── DATA SECTION ──
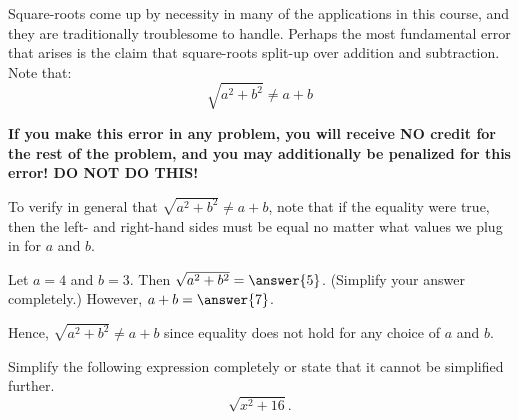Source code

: \documentclass{ximera}
\author{}
\begin{document}
\begin{exercise}

  Square-roots come up by necessity in many of the applications in
  this course, and they are traditionally troublesome to
  handle. Perhaps the most fundamental error that arises is the claim
  that square-roots split-up over addition and subtraction. Note that:
  \[
  \sqrt{a^2+b^2} \ne a+ b
  \]
  \begin{warning}
    \textbf{If you make this error in any problem, you will receive NO
      credit for the rest of the problem, and you may additionally be
      penalized for this error! DO NOT DO THIS!}
  \end{warning}


\begin{problem}
  To verify in general that $\sqrt{a^2+b^2} \ne a+b$, note that if the equality were true, then the left- and right-hand sides must be equal no matter what values we plug in for $a$ and $b$.
  
  Let $a = 4$ and $b = 3$.
  Then $\sqrt{a^2 + b^2} = \answer{5}$.
  (Simplify your answer completely.)
  However, $a + b = \answer{7}$.
  
  Hence, $\sqrt{a^2 + b^2} \ne a + b$ since equality does not hold for any choice of $a$ and $b$.
\end{problem}

\begin{problem}
  Simplify the following expression completely or state that it cannot be simplified further.
  \[
    \sqrt{x^2 + 16}.
  \]
  \begin{multipleChoice}
  \end{multipleChoice}
\end{problem}

\end{exercise}
\end{document}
───
→ EXERCISE PROMPT
Give the tally of lines in the listing above that contain the string "this", with nothing besides it.

→ ANSWER TO THE PROBLEM
3